Dalam kegiatan ini, DLH Jombang mengundang berbagai pihak terkait, di antaranya Dinas PUPR, Unit Pengelola Irigasi (UPI) Daerah Irigasi (D.I) Siman, Kecamatan Jogoroto, Kecamatan Peterongan, Pemerintah Desa Ngumpul, Pemerintah Desa Peterongan, PP Darul Ulum, Paguyuban Tahu Jogoroto, serta perwakilan warga sekitar PP Darul Ulum.

Kegiatan diawali dengan sambutan dari perwakilan tuan rumah, Bu Nyai Aan dari PP Darul Ulum. Dalam sambutannya, beliau mengajak seluruh peserta untuk menjadikan forum ini sebagai sarana musyawarah dalam merumuskan solusi bersama atas permasalahan yang terjadi di Saluran Rejoagung 2.

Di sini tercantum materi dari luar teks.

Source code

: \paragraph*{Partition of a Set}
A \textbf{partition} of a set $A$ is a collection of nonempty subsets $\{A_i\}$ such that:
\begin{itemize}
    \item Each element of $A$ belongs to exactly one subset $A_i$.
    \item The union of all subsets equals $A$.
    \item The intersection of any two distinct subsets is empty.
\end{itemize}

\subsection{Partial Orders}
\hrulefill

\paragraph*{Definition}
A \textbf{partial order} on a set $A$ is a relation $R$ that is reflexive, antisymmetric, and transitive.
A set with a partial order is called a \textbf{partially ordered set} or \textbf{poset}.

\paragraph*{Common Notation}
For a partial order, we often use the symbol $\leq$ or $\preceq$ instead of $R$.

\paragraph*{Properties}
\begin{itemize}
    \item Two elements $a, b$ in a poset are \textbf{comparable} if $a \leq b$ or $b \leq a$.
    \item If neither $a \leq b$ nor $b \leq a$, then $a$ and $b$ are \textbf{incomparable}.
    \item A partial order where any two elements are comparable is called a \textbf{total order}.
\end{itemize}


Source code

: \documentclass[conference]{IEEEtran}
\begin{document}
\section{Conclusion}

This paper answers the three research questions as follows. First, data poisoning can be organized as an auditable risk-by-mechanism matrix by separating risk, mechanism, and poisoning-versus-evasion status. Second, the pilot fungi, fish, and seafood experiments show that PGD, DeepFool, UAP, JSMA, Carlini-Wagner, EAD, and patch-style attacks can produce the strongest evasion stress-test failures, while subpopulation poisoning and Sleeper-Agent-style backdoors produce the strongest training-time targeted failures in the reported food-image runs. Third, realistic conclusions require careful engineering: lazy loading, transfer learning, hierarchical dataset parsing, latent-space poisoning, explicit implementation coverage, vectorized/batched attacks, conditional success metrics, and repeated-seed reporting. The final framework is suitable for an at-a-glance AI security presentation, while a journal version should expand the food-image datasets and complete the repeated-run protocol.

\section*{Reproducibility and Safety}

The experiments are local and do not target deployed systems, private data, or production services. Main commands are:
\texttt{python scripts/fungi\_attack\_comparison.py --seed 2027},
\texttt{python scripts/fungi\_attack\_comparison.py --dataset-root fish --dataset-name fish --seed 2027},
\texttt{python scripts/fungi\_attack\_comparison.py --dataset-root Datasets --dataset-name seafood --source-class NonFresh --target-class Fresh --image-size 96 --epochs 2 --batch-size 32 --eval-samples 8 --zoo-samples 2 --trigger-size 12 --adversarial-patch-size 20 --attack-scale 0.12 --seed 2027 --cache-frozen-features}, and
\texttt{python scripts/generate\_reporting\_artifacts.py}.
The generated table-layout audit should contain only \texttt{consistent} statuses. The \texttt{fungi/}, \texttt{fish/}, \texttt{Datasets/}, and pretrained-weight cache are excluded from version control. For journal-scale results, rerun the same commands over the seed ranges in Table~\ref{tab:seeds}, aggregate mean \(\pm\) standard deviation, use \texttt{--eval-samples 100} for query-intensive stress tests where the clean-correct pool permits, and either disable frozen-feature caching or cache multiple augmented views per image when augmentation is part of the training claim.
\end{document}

Kegiatan dilanjutkan dengan pemaparan materi oleh Bapak Menis Agus Muttaqin, S.E., M.Si dengan tema “Bersama Membersihkan Saluran Rejoagung 2 dengan Tanaman Pembersih Air”. Materi tersebut membahas penerapan fitoremediasi, yaitu metode pengendalian pencemaran yang memanfaatkan kemampuan alami tanaman untuk menyerap, menguraikan, dan menurunkan konsentrasi bahan pencemar dalam perairan. Salah satu jenis tanaman yang dapat digunakan dalam metode ini adalah eceng gondok yang memiliki kemampuan menyerap unsur pencemar organik maupun nutrien berlebih. Penerapan fitoremediasi diharapkan dapat menjadi salah satu upaya pemulihan kualitas air di Saluran Rejoagung 2.

Selain pemaparan materi, kegiatan juga diisi dengan sesi tanya jawab bersama warga untuk menampung aspirasi, masukan, dan pemahaman bersama terkait penanganan pencemaran limbah. Kegiatan ditutup oleh Kepala Bidang Dalwasgakkum DLH Jombang, Ibu Elvira Yuniarti, S.T., M.Kes, yang menyampaikan harapan agar seluruh pihak dapat bersama-sama menjaga dan mendukung kegiatan fitoremediasi ini sehingga dapat berjalan dengan baik dan memberikan manfaat bagi lingkungan serta masyarakat sekitar.